Wilson claimed the proper risk analysis had not been carried out and she was now asking for that so the board could take stock of the responses.
“Children shouldn’t have to … shoulder the burden of adult fear,” Wilson added.
Some of Wilson’s words raised the ire of trustee Norma Hewitt-Lendrum, a Weyburn representative, who challenged Wilson by asking her if she realized that about 80 per cent of the population was now vaccinated against the COVID virus and that “I would appreciate it if you’d never refer to teachers as Gestapo agents ever again.”
Vice-chairwoman Carol Flynn, who was directing the meeting in the absence of chairwoman Audrey Trombley, told Wilson a response would be sent to her in a timely manner and that it was the board’s intention only to listen to her complaint at this juncture.
But Flynn did take some time to run through a litany of safety measures and communication avenues used by Cornerstone during the pandemic, citing such things as upgrades to all school ventilation systems including newly formatted filters, the mental health support system that was beefed up to accommodate students and staff members, plus the deployment of counsellors and curriculum recovery projects launched to serve those who were undergoing social and emotional issues.
“We have 45 teachers trained for mental health issues, at least one in each building,” Flynn said. “We will reply to you regarding how the $3.9 million was spent.”
Flynn added that transparency was at the front of the COVID responses and carried on the division’s website, media and within communities, and that a transparency report was required and being filed with the provincial government as well.
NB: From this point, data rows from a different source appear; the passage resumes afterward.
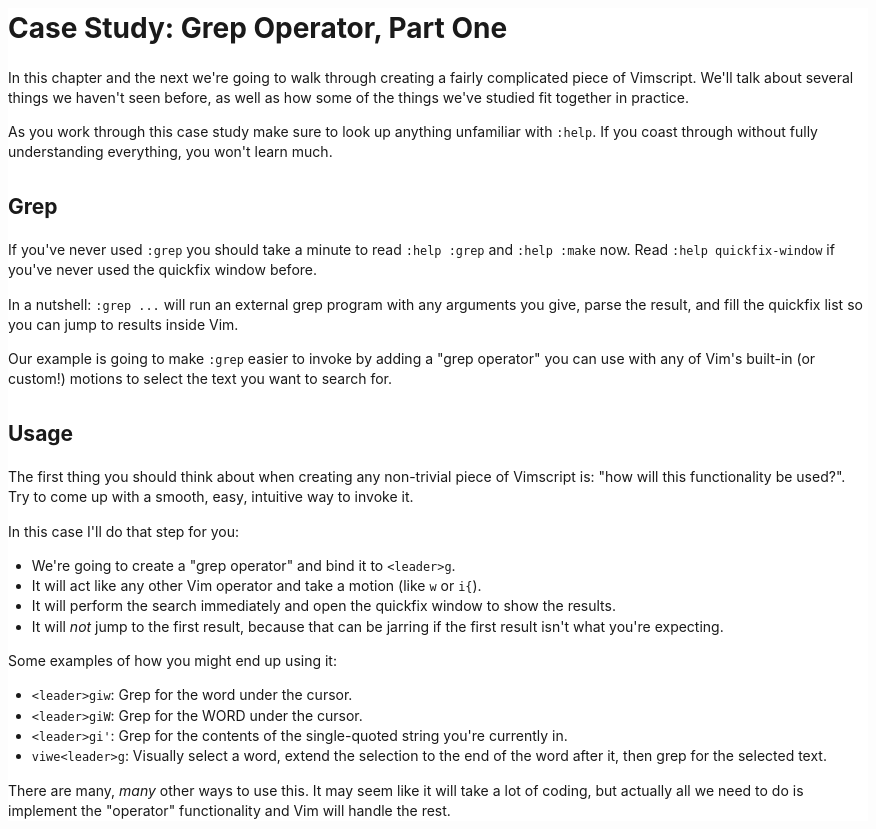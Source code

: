 Case Study: Grep Operator, Part One
===================================

In this chapter and the next we're going to walk through creating a
fairly complicated piece of Vimscript.  We'll talk about several things
we haven't seen before, as well as how some of the things we've studied
fit together in practice.

As you work through this case study make sure to look up anything
unfamiliar with `:help`.  If you coast through without fully
understanding everything, you won't learn much.

Grep
----

If you've never used `:grep` you should take a minute to read `:help
:grep` and `:help :make` now.  Read `:help quickfix-window` if you've
never used the quickfix window before.

In a nutshell: `:grep ...` will run an external grep program with any
arguments you give, parse the result, and fill the quickfix list so you
can jump to results inside Vim.

Our example is going to make `:grep` easier to invoke by adding a "grep
operator" you can use with any of Vim's built-in (or custom!) motions to
select the text you want to search for.

Usage
-----

The first thing you should think about when creating any non-trivial
piece of Vimscript is: "how will this functionality be used?".  Try to
come up with a smooth, easy, intuitive way to invoke it.

In this case I'll do that step for you:

* We're going to create a "grep operator" and bind it to `<leader>g`. 
* It will act like any other Vim operator and take a motion (like `w` or
  `i{`). 
* It will perform the search immediately and open the quickfix window to
  show the results.
* It will *not* jump to the first result, because that can be jarring if
  the first result isn't what you're expecting.

Some examples of how you might end up using it:

* `<leader>giw`: Grep for the word under the cursor.
* `<leader>giW`: Grep for the WORD under the cursor.
* `<leader>gi'`: Grep for the contents of the single-quoted string
  you're currently in.
* `viwe<leader>g`: Visually select a word, extend the selection to the
  end of the word after it, then grep for the selected text.

There are many, *many* other ways to use this.  It may seem like it will
take a lot of coding, but actually all we need to do is implement the
"operator" functionality and Vim will handle the rest.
Wilson said it was felt by the kids and parents that they were left with no choice and “we are just seeking transparency beyond public health announcements. Put it in a report and share it.”
Flynn and Weyburn trustee Melanie Sorenson noted that Cornerstone has been sharing the information all along.
“We are always searching for ways to communicate even better, so any suggestions you have will be welcomed,” said Sorenson.
Estevan trustee Eric McCrimmon asked Wilson where she was hearing comments regarding lack of information or masking mandates and possible mis-information?
Wilson replied the basic source came from her children, comments from other children and parents during the roll out of the pandemic.
In conclusion, Flynn repeated that the board’s formal response would be sent to Wilson in a timely fashion and she thanked her for input into the topic of responses to COVID-19 pandemic protocols in the school division.